A recent literature review conveys the state of scholarly understanding of ESG alpha.It also discusses how machine learning may help alternatives managers to track, and at the right time to pounce upon, a critical tipping point.
Joachim Erhardt, a managing director at Landesbank Baden-Württemberg (LBBW) and an independent scholar, starts with a number. The total assets under management of ESG investing is more than $22.8 trillion.
Does ESG investing create alpha? With that kind of money at stake, the question is of some importance. Milton Friedman, in 1970, famously criticized views that we would today put under the ESG umbrella. Friedman maintained that the managers of a corporation (and, by natural extension, the managers of a fund) have an obligation to their equity holders to increase profitability, and that they have no broader social obligations, beyond obedience to the law, that trump that one.
Studies and Meta-Studies
A natural response to Friedman’s argument, offered then and through the decades since, is that ESG does benefit the equity holders, so that there is no such either/or choice as he imagined.
Does it, though? Fifty years later, with a lot of scholarly water under the bridge, what can we say about this?
There are several studies that treat the matter directly by comparing the relative performance of ESG asset managers to unrestricted asset managers or to relevant market benchmarks.

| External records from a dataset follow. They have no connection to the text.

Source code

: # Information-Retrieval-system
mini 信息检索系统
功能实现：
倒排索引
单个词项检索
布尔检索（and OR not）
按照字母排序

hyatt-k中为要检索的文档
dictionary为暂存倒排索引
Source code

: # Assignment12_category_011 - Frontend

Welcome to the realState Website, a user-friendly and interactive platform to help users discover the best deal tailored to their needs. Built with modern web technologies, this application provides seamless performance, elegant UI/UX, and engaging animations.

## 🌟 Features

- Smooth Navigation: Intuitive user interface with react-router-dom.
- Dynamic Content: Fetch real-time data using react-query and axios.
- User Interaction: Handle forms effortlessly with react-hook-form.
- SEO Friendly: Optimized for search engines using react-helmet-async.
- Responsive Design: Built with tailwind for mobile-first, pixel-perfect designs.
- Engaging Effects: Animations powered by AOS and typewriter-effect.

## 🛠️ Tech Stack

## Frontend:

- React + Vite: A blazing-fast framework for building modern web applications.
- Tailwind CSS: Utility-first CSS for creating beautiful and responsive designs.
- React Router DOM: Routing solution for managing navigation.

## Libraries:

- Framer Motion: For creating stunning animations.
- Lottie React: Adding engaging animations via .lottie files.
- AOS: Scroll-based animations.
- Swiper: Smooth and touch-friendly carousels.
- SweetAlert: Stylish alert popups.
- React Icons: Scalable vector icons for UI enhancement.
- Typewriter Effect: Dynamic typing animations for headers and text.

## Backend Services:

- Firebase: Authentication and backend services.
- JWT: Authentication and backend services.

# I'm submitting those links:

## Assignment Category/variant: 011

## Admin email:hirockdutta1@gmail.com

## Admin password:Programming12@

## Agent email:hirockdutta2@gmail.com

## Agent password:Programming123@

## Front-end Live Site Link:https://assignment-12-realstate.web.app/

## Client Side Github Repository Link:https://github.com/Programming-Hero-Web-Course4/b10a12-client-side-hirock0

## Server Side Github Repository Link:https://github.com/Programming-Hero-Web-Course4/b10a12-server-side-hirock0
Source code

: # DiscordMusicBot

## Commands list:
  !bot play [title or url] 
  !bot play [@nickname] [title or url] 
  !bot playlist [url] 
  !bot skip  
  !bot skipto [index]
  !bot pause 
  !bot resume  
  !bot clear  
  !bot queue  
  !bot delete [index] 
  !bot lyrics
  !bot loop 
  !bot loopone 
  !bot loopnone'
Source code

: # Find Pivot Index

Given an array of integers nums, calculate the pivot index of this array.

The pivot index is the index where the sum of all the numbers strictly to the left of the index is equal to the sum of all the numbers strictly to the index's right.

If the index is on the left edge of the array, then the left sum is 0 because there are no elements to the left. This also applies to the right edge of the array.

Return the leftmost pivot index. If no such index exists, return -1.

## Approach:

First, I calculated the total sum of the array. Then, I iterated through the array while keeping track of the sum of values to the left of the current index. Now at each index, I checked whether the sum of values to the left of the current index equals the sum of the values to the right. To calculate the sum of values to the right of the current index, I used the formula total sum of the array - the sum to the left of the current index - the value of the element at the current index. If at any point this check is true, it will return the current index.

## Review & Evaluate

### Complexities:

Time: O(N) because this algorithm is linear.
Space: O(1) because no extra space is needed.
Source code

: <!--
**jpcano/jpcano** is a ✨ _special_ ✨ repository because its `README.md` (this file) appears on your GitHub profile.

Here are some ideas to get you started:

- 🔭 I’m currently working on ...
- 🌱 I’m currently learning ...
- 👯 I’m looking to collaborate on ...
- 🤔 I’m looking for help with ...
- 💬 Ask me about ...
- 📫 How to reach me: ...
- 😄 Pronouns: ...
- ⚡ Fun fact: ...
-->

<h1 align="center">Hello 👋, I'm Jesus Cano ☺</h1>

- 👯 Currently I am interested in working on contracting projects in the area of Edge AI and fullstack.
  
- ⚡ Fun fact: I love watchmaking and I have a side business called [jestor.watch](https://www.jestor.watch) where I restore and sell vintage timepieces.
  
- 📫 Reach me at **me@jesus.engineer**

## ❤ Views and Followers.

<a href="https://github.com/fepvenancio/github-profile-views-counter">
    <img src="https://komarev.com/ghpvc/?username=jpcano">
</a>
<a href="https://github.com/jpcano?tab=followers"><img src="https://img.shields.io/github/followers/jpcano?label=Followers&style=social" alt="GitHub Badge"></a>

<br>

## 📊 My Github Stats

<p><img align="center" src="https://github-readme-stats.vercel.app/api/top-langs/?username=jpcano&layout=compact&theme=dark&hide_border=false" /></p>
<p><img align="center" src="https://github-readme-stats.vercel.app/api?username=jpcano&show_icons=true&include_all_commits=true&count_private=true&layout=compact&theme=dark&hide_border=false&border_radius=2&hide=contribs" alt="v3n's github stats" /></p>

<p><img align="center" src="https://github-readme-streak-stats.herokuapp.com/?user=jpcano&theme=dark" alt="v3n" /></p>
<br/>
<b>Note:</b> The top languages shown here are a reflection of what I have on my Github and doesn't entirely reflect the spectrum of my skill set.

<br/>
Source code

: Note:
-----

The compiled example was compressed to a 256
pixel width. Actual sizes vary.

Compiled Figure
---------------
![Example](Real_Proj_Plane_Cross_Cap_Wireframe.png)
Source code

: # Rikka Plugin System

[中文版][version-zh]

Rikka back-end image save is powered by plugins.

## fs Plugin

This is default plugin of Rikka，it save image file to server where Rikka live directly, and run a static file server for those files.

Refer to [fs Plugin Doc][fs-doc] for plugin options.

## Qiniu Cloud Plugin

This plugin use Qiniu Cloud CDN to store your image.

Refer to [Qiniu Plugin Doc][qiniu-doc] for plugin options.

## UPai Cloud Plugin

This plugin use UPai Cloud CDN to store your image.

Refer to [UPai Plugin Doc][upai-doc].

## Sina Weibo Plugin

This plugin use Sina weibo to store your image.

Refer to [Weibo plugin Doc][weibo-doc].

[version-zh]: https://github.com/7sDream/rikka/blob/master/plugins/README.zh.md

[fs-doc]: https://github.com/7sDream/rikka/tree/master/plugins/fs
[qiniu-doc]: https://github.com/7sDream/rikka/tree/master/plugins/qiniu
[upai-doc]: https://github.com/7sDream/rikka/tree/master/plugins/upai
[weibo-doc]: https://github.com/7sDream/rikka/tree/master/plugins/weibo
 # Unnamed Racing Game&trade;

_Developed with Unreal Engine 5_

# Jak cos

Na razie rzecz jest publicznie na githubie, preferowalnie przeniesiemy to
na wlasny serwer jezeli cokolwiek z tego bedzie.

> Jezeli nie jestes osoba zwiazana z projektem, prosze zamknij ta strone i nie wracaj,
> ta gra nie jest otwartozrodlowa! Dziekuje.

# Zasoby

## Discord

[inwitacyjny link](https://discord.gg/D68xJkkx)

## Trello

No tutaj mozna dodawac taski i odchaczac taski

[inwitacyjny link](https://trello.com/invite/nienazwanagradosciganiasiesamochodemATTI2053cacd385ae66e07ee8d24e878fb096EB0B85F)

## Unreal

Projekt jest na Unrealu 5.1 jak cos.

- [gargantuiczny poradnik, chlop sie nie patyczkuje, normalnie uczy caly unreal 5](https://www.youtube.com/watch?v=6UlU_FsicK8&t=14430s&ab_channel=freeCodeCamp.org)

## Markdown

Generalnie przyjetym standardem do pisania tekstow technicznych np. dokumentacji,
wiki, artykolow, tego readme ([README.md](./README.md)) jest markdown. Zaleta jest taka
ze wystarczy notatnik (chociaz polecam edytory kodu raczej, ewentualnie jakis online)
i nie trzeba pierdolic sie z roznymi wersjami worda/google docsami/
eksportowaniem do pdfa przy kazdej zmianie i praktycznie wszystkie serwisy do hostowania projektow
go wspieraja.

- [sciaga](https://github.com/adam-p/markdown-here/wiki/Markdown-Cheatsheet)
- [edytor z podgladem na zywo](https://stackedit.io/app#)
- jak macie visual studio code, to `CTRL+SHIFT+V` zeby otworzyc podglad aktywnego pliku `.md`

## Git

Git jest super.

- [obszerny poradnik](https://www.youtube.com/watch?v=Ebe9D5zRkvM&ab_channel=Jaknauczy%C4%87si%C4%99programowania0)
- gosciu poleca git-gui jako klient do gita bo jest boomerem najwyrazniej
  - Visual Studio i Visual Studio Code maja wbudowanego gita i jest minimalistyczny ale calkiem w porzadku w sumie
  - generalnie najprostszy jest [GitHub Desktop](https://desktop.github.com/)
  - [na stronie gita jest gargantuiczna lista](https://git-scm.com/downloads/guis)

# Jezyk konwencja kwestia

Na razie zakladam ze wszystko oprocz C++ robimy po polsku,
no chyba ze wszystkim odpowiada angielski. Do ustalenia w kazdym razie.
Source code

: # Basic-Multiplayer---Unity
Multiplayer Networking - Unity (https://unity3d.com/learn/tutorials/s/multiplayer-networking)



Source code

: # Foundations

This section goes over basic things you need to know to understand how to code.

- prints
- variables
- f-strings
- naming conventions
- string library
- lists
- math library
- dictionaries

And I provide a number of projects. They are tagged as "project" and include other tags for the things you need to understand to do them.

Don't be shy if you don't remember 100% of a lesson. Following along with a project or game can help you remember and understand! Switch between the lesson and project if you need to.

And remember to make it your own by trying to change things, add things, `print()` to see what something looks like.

There are enough studies that do this, with different time frames, different benchmarks, different ESG criteria, etc., that there is a market for meta-studies and meta-analyses, such as that of Revelli and Viviani in a paper in Management International (2013).
Erhardt passes along the Revelli and Viviani judgment that there is “no apparent link between [ESG] and financial performance.” Whether a study finds positive or negative impact “clearly depends on the methodological choices.”
The conclusion then is that one can draw no conclusion on whether ESG generates alpha or (as Friedman presumed) harms alpha.
Toward a Tipping Point
Beyond that, (and this was another of the common and early replies to Friedman’s provocative article) we ought to acknowledge the presence of a lot of stakeholders in operating corporations in the portfolio companies of investment funds. The equity shareholders possess only one of the sorts of stakes. Employees possess another, consumers of the products and services another … and people who are, for example, residing downwind of an industrial plant that is emitting pollutants into the air represent still another.
Related to this: ESG alpha will become self-evident to fund managers and their investors when the other stakeholders have enough clout to make it self-evident. For example, in a near-future world one can envision that customers will be sufficiently happy to buy green products as to give those marketing such products a clear competitive edge, in this way rewarding those who invested in those companies. Likewise, for leveraged companies, creditors may be more forgiving when a higher moral purpose adds to subsequent credit and investment decisions. Such an attitude by ESG lenders for the benefit of ESG lenders could even out the ups and downs of the business cycle. Empirical studies aren’t showing a clear ESG alpha because they are inherently backward-looking (and meta-studies more so). The alpha is yet to come.
This leads Erhardt to two further questions. What will do the tipping? And, how can interested parties best predict and track such a tipping when it comes? The tipping itself, he answers, will be brought about by a combination of market innovation and regulatory pressure. Further, he sees this not as a distant horizon, but as a near-term development.
An ESG Preference Model
This brings Erhardt to the matter of machine learning. He develops what he calls an “ESG Preference Model” through which managers can monitor the increasing market impact of the integration of ESG’s into decision making.
The model involves a fitting process that arranges market features and splitting points to reduce the weighted average miscalculation (WAM) of the initial (training) data. The process creates trees, a combination of features and splitting points, and systematically calculates the WAM for each tree. At each point in its learning, it chooses the tree with the lowest WAM, and the weightings used become the input for the next forest, the next collection of trees, producing a new choice, etc.
All this teaching and learning is “to monitor for an ESG tipping point” Erhardt tells us. The resulting “models need to be run in real-time, utilising ‘walk forward validation’ ending in the present day.”